Speak the last of that curse! and imprison me quite
In the husk of a brute-that no pity may name
The man that I was-that no kindred may claim
The monster I am! Let me utterly be

Brute-buried and Nature's dishonour with me

Uninscribed!-But she listen'd my prayer that was praise
To her malice with smiles, and advised me to gaze
On the river for love-and perchance she would make
In pity a maid without eyes for my sake,

And she left me like Scorn. Then I ask'd of the wave
What monster I was, and it trembled and gave
The true shape of my grief, and I turn'd with my face
From all waters for ever, and fled through that place
Till with horror more strong than all magic I pass'd
Its bounds, and the world was before me at last.

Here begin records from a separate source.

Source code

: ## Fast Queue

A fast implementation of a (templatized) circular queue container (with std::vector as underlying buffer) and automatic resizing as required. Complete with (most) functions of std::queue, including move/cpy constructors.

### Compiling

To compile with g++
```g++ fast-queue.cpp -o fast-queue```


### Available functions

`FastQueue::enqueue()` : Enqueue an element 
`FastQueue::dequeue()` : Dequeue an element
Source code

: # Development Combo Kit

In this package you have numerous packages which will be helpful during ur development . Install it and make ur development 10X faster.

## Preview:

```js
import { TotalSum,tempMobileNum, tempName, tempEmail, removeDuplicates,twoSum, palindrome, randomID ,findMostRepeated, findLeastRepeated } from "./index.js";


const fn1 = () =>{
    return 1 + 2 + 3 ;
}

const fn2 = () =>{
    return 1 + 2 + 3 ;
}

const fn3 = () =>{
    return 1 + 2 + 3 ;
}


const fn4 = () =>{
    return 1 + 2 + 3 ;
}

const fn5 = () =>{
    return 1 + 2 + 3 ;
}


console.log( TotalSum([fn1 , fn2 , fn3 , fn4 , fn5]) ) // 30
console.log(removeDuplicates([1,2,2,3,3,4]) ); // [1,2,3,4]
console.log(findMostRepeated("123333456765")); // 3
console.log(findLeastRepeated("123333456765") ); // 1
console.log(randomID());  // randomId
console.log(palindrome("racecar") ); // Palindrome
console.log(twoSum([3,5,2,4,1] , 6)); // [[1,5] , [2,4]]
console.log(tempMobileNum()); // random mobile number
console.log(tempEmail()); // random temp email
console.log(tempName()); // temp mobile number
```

There I wander'd in sorrow, and shunn'd the abodes
Of men, that stood up in the likeness of Gods,
But I saw from afar the warm shine of the sun
On their cities, where man was a million, not one;
And I saw the white smoke of their altars ascending,
That show'd where the hearts of the many were blending,
And the wind in my face brought shrill voices that came
From the trumpets that gather'd whole bands in one fame
As a chorus of man-and they stream'd from the gates
Like a dusky libation pour'd out to the Fates.